Gemini 3 Pro & Agent Sandbox Pattern

Video

Field	Value
Channel	IndyDevDan
Duration	29 minutes
Published	2025-11-24
URL	Watch on YouTube

Description

TL;DR: Model intelligence isn’t the limitation anymore - YOU are. The breakthrough is giving AI agents their own dedicated computers (sandboxes) to operate autonomously. This enables “Best of N” pattern: spin up multiple agents in parallel, let them compete, choose the best result.

Summary

IndyDevDan explores the paradigm shift in AI agent development: model benchmarks matter less while agent architecture matters more. The video demonstrates giving AI agents dedicated virtual computers (sandboxes) via E2B, enabling true autonomous coding with isolation, security, and scale. Key pattern introduced is “Best of N” - spinning up multiple agent sandboxes in parallel across different models (Gemini 3 Pro, Claude Code, Codex) and selecting the best result.

Curriculum

Module 1: Agent Sandboxes Introduction (0:00-5:50)

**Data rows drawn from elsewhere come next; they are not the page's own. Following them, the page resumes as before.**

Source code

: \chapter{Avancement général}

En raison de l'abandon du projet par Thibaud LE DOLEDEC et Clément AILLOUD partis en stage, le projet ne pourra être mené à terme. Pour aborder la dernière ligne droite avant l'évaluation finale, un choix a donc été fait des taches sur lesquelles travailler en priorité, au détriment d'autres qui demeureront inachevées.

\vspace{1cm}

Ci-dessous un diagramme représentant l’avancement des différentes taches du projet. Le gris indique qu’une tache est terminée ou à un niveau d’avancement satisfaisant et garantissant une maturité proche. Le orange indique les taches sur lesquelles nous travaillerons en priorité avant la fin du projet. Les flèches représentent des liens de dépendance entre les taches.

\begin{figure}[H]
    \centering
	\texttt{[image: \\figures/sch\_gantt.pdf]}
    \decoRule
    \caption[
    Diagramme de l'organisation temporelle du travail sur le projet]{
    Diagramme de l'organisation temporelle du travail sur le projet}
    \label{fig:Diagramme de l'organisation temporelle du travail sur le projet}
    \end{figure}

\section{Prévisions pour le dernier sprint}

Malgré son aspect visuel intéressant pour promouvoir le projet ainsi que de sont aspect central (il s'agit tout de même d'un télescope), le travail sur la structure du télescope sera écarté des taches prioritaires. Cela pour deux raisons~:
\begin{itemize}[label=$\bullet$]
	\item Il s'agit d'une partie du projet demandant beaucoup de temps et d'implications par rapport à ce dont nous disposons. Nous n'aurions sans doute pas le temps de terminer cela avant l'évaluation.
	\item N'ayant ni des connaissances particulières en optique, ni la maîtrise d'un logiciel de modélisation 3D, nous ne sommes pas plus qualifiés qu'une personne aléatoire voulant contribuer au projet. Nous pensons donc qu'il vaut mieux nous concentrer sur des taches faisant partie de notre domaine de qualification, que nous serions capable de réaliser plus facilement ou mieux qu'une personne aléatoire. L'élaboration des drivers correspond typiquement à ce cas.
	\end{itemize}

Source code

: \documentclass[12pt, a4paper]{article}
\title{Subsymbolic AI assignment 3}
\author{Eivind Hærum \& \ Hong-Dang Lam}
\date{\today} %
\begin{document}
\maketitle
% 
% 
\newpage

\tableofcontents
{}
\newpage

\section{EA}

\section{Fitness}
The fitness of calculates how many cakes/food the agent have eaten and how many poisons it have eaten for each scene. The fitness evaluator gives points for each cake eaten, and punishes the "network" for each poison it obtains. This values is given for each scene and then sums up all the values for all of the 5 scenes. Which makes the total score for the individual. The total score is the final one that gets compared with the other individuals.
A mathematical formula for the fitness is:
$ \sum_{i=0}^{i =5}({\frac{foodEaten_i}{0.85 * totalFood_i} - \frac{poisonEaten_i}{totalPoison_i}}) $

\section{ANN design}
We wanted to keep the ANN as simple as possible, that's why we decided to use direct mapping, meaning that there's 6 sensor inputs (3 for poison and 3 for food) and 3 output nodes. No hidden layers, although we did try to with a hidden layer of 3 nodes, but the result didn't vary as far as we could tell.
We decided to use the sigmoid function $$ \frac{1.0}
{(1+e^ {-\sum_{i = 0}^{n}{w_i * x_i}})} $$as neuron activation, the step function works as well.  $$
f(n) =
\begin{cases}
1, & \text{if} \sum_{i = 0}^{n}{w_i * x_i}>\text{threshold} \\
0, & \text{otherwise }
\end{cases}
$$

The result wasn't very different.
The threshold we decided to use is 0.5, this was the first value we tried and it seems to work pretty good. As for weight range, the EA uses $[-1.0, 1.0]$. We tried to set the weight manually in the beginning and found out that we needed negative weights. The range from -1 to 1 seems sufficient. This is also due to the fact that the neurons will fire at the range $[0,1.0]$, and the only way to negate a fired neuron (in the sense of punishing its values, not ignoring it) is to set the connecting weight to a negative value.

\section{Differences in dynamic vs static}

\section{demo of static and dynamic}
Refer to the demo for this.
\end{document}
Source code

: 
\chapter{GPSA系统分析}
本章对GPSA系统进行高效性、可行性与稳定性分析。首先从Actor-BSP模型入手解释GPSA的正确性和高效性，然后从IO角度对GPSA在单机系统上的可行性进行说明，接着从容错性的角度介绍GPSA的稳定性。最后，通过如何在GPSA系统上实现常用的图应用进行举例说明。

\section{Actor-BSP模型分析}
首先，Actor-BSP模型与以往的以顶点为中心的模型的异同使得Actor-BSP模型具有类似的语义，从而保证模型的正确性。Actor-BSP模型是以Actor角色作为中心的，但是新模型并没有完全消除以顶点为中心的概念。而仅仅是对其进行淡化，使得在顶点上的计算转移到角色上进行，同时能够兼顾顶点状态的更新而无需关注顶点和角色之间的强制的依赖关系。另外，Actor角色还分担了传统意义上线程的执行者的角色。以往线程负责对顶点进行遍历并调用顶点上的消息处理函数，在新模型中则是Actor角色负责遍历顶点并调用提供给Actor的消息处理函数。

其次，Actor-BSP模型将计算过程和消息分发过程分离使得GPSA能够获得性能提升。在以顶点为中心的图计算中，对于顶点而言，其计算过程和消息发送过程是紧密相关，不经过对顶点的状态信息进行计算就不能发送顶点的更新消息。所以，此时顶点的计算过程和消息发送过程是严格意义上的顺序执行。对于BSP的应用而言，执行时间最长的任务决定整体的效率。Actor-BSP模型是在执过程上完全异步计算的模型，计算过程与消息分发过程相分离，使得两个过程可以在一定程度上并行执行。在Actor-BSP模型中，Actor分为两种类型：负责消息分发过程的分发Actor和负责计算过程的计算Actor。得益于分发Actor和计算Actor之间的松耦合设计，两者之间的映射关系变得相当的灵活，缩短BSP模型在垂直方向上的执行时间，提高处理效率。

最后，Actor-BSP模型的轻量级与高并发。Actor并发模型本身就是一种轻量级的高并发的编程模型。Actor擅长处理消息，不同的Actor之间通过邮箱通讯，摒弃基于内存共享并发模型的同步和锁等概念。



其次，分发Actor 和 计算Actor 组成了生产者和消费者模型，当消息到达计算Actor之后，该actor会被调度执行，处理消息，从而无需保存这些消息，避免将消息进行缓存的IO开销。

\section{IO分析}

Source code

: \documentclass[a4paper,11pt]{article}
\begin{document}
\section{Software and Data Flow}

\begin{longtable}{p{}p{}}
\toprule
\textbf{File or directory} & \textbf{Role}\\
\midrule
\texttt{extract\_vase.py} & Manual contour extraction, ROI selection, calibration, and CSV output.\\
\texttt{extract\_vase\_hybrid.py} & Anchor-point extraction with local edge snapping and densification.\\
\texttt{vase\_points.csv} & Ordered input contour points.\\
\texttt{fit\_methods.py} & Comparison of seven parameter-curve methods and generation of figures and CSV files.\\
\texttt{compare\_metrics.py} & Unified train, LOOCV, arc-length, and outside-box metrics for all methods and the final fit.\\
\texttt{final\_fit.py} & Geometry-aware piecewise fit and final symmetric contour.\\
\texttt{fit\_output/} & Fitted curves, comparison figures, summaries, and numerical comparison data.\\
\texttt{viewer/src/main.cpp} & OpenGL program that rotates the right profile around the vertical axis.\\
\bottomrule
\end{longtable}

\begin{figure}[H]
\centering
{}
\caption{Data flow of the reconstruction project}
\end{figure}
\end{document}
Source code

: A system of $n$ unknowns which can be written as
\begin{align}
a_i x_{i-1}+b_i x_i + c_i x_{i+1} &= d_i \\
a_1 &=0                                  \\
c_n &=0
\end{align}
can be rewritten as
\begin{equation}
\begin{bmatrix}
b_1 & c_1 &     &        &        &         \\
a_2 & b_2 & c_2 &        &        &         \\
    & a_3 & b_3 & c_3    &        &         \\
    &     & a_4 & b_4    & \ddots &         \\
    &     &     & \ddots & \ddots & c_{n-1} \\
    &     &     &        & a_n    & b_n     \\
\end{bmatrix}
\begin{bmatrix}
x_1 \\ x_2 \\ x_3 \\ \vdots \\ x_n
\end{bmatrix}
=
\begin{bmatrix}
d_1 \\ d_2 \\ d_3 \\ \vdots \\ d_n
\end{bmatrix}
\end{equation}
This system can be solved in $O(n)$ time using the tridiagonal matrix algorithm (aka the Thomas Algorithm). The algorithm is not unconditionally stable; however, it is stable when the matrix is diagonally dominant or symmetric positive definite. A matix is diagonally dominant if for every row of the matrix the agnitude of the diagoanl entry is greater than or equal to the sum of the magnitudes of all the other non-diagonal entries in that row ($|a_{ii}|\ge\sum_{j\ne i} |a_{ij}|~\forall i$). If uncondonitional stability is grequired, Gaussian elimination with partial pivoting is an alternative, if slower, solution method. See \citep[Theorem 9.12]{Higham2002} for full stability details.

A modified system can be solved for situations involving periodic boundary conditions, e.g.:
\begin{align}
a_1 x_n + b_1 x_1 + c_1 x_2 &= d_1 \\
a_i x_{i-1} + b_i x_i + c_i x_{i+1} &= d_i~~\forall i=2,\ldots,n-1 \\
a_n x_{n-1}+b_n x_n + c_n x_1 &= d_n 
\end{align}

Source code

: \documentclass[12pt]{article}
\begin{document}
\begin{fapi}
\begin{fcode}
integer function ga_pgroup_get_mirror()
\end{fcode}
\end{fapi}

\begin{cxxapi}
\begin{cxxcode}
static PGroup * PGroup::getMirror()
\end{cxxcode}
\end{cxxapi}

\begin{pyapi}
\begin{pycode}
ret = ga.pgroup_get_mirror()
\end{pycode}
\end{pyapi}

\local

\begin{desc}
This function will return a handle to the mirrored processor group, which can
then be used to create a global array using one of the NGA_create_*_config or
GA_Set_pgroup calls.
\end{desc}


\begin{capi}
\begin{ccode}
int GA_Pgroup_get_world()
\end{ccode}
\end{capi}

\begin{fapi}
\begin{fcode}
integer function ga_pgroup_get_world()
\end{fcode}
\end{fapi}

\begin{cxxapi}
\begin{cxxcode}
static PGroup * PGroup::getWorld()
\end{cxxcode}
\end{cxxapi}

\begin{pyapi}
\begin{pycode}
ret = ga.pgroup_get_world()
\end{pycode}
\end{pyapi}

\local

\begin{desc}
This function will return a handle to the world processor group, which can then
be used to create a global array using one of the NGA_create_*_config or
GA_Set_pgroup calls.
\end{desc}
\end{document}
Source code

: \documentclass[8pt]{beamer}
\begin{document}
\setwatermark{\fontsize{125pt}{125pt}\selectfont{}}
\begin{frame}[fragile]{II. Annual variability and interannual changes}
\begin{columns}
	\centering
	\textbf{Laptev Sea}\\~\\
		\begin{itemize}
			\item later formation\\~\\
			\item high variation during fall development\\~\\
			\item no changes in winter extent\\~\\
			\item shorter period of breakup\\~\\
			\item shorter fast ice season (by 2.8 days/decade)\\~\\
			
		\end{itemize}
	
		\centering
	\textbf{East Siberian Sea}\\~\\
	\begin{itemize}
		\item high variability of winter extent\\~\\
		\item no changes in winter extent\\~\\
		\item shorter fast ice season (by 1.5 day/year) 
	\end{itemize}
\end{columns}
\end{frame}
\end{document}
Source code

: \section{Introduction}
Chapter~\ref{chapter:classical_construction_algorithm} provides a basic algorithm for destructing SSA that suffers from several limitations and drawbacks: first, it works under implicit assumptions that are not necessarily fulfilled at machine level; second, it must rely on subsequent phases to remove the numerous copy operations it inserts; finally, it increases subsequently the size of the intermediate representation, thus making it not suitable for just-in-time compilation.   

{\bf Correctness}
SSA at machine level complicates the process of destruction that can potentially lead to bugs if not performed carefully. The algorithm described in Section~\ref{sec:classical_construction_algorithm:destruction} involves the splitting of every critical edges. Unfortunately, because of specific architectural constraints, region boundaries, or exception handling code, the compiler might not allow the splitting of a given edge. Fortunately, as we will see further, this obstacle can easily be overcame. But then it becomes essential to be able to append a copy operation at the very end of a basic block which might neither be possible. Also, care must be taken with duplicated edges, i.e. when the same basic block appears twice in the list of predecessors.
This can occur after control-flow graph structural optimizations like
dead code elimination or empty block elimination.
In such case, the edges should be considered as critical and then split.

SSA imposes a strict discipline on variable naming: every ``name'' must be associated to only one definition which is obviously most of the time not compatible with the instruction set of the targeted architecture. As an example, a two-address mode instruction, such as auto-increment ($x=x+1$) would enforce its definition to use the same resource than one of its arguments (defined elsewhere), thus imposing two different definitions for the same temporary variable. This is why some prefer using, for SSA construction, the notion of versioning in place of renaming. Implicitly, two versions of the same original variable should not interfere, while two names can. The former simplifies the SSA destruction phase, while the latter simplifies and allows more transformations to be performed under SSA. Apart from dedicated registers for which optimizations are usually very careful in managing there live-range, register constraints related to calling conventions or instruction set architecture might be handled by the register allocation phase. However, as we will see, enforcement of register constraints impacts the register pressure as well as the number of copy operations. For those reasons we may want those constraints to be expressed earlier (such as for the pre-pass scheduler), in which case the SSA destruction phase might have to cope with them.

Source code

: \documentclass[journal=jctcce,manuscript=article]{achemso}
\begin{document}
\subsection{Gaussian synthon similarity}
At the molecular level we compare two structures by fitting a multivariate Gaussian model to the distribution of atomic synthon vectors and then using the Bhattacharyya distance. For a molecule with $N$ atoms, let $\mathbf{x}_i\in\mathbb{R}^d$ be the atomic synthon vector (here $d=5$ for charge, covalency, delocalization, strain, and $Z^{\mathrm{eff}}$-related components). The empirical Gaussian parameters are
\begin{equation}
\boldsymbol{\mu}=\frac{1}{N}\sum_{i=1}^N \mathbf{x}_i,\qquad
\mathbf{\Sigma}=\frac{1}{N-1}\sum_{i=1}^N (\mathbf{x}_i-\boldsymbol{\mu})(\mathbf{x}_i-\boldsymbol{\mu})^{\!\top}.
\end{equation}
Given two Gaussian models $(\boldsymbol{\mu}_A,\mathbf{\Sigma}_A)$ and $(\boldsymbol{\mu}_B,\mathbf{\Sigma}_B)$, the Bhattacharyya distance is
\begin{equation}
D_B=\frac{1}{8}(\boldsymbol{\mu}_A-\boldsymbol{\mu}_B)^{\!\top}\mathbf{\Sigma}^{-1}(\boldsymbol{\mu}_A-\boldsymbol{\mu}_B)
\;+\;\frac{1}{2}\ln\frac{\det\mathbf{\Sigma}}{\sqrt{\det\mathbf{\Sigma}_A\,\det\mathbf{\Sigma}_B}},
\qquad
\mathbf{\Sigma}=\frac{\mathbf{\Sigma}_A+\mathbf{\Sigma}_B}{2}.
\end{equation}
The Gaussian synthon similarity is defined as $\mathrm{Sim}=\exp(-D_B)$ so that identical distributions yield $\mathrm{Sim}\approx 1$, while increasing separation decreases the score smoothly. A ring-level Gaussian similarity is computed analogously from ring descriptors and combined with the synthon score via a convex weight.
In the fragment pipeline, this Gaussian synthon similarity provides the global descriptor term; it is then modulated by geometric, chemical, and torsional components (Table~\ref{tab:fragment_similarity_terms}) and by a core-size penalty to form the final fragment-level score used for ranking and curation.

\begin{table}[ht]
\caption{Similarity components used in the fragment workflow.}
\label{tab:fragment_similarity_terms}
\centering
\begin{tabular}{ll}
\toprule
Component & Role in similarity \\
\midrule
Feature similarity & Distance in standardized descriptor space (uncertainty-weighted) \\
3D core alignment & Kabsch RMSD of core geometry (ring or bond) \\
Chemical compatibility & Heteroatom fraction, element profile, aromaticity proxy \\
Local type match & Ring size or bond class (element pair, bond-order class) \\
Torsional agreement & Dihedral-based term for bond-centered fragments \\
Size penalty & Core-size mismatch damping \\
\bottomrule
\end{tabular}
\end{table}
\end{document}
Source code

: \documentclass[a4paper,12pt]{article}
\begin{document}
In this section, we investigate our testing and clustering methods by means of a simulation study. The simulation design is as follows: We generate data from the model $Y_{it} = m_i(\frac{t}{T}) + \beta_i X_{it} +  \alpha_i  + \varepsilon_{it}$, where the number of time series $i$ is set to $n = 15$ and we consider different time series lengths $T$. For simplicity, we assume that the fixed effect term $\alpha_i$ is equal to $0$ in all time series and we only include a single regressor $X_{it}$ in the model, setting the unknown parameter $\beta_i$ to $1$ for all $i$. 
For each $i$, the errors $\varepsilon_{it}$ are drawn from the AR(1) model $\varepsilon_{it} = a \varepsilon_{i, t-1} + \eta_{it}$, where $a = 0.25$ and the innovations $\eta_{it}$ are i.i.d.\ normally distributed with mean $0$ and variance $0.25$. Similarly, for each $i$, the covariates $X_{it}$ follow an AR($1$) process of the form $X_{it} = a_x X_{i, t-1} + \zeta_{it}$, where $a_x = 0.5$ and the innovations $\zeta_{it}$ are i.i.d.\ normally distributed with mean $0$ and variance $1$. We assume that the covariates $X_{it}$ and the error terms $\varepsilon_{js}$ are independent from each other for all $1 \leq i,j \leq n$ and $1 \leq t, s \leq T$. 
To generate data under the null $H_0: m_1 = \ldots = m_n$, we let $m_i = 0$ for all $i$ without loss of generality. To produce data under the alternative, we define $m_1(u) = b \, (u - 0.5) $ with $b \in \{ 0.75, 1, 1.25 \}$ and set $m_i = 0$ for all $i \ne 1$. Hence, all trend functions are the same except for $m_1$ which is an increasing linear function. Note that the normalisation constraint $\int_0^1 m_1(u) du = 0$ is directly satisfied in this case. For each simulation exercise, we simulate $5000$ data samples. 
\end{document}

Understanding dedicated virtual computers for AI agents
E2B as sandbox provider
Benefits: autonomy, isolation, security, scale
Zero touch to local machine concept

Module 2: Do Models Matter Anymore? (5:50-11:52)

Benchmark analysis vs real-world performance
Why agentic experience beats raw benchmarks
The shift from model capability to architecture
100k subscriber milestone discussion

Module 3: Reprogramming Agents (11:52-17:22)

Creating memory files (CLAUDE.md, GEMINI.md, AGENTS.md)
Defining custom backslash command syntax
Mapping commands to skill prompts
Universal agent skill sharing

Module 4: Full Stack Agent Results (17:22-26:45)

Comparing Gemini 3 Pro, Claude Code, Codex 5.1 Max
SQLite CRUD interface builds
Note-taking app with persistence
SVG and image generation tests

Module 5: Agent Sandbox Skill Breakdown (26:45-29:00)

Skill directory structure
Prompt templates and workflows
plan-build-host-test workflow pattern
Extending for custom use cases

Key Concepts

1. Agent Sandboxes

What: Dedicated virtual computers for AI agents to operate
Provider: E2B (e2b.dev) offers cloud-based agent sandboxes
Benefits:
- More autonomy for agents, less management for you
- Complete isolation = security
- Scale to many agents solving many problems simultaneously
- Zero touch to local machine

2. The “Best of N” Pattern

1. Fire up 15 agent sandboxes across:
   - Gemini 3 Pro
   - Claude Code (Sonnet 4.5)
   - Codex 5.1 Max

2. Give them same prompt (full-stack app)

3. Let them work in parallel

4. Review results, choose best one

5. Download winning code locally

3. Reprogramming Agents with Universal Skills

The key insight: use memory files to teach different AI agents the same custom syntax.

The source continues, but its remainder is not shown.